A couple of weeks ago I got the fantastic chance to meet and talk to the author that’s come from wishing he could spend his primary school playtime inside writing to having his own book hitting the shelves in a few weeks’ time, Thomas Welsh. We met in a Starbucks in Glasgow one Monday and he and wouldn’t let me buy him a cappuccino until I insisted (I had hyped myself up about it the interview and the slightest misstep from plan, like not buying coffee, was a little harrowing). It was great finally getting to meet Thomas because I’ve been excited for his debut as an author Anna Undreaming for months now, but he confided that he’s still not sure whether or not he should say he’s an author or a novelist. He has been writing for a long time though, from pop culture articles to short stories and now he’s endeavouring on the second instalment of his own fantasy genre. I got to ask him all about it; the journey he’s been on with his writing and how it’s affected his life and I got to learn about the world of Anna Undreaming and where it will lead…

 

Pop culture with friends

Hailing from Wishaw, Thomas originally focussed his writing on the topics of pop culture; concentrating mostly on games with a little bit of film journalism on the side, he wrote for the likes of Unwinnable magazine. He centred his attention on the subject of pop culture, games and movies for around six or seven years when he realised that his attention should be turned to his dream of writing a book. As a massive fan of games, he loves the likes of Darkest Dungeon, Bloodborne, Dark Souls and TellTale Games The Wolf Among Us. He even spent time teaching games programming at Stow College and Glasgow Caledonian University.

 

Although he’d been wanting to write a book for around two years at this point, he realised that he hadn’t: “It was entirely possible that I wouldn’t write a book,” he said, so he got to it and began with a gift for his wife. A short story.

 

“The story didn’t really finish, it was just like a set-up, and she was like, can you write more?” Thomas told me. “I think that was all the encouragement I needed to keep going. That got me thinking, that if there’s one person that’s excited to read this, that was motivation for me to keep writing.” Thomas presented his short story to his wife, Nana, who he married in April 2017, as if from a “make believe author.” It was printed off to look like a real book. The love of this gift led Thomas to start doing what he’s been doing the last two years: writing short stories and his Metiks Fade trilogy, of which Anna Undreaming is the first part.

 

Although a lot has put Thomas off writing in the past, the one thing that has kept him going is having someone was keen to read what he wrote. “If you’ve got someone that you trust, and maybe even love, and they’re very supportive and positive…that’s all I needed, one person who was very supportive.” This encouraged him to keep on writing, and his own way of encouraging himself was to keep on writing as well, which just so happens to be his process for getting the work done.
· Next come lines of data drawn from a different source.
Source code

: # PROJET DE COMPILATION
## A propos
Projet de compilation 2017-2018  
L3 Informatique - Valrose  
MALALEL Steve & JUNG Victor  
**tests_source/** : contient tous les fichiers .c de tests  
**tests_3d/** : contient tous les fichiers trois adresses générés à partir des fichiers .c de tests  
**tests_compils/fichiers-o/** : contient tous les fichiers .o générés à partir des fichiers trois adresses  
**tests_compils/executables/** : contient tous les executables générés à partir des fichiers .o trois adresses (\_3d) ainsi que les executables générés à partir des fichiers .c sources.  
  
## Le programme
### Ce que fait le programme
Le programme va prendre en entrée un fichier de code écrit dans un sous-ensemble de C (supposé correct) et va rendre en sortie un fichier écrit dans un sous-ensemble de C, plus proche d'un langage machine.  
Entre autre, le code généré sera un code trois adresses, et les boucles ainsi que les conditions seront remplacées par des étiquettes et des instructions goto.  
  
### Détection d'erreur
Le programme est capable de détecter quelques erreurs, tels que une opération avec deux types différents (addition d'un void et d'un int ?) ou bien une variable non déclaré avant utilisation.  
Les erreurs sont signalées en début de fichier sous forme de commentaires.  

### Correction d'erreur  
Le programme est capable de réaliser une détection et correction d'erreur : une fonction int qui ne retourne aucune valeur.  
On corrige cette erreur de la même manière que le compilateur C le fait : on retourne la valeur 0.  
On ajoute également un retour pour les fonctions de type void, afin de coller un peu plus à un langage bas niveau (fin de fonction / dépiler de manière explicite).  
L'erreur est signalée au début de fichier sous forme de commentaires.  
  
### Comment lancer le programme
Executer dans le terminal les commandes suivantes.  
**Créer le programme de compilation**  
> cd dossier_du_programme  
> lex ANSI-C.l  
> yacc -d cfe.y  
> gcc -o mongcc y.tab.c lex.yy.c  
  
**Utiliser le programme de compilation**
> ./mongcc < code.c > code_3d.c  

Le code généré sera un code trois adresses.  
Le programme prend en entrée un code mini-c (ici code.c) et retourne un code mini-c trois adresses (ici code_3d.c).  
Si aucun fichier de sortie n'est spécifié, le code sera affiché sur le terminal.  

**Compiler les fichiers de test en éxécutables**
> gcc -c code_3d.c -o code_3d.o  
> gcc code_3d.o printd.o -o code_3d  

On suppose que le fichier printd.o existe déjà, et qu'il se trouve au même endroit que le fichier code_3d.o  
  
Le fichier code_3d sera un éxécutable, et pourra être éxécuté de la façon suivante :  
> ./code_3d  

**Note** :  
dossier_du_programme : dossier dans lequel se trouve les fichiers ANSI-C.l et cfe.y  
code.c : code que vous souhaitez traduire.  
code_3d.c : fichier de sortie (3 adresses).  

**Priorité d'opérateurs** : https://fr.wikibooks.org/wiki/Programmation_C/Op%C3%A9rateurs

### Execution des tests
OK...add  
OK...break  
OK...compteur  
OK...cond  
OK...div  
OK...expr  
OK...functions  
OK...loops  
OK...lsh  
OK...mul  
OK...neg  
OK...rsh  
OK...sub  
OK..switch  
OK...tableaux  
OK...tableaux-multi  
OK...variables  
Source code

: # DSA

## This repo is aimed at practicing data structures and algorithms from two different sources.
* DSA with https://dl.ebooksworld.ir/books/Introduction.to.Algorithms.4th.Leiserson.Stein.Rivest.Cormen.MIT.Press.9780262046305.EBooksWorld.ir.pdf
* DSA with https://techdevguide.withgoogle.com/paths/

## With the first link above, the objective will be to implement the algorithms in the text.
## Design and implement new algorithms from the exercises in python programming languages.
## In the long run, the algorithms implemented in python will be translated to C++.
He doesn’t have a step by step guide on sitting down and writing and getting the job finished, he just does. He said that if he happens to be stuck on whatever he is writing one day, he’ll go back and rewrite what’s already been done, which he finds very helpful. Maybe he’s got a secret tip for it all, but when talking about it he said he’d forgotten it; maybe he’s got a hidden trick up his sleeve? “I think if you’re not doing the part where you’re writing something new, there’s lots of other productive things you can be doing around that,” he said. “Even sometimes I can be writing a different type of story.”

 

Once all the writing was done for Thomas, the publishing process came, which he described as really tough. “I remember at one point I had sent away a lot of stuff and I got very little encouragement. So I’d done a ton of short stories and I’d pitched my novel to a lot of publishers and at this point I think that’s when I was like, well I’ve been playing around with being a writer, and I thought I’d taken it quite seriously and I’m not getting anywhere, so I guess I have to decide now if this is something I want to stick with or give up.” Writing is hard, anyone will tell you; you put your heart into an idea and spend hours putting it to paper, perfecting it, and all you want is to see it do well. If it doesn’t, it’s easy to want to give up, but Thomas didn’t: “I thought, no, it’s fun. I looked at all the stuff I was doing and I thought I could do this better and I totally could! So I went back and rewrote the first three chapters of my book and I looked at it and I thought that I had gotten better as a writer towards the end of my second book [the second and unnamed instalment of the Metiks Fade trilogy] than I was at the start of the first. I went back and rewrote and it made a difference.” The difference must have been noticeable because when Thomas sent his rewritten book out to publishers, there was a massive change in response from the second round of feedback from publishers. I mean, his book has been published now so he had to do something right then.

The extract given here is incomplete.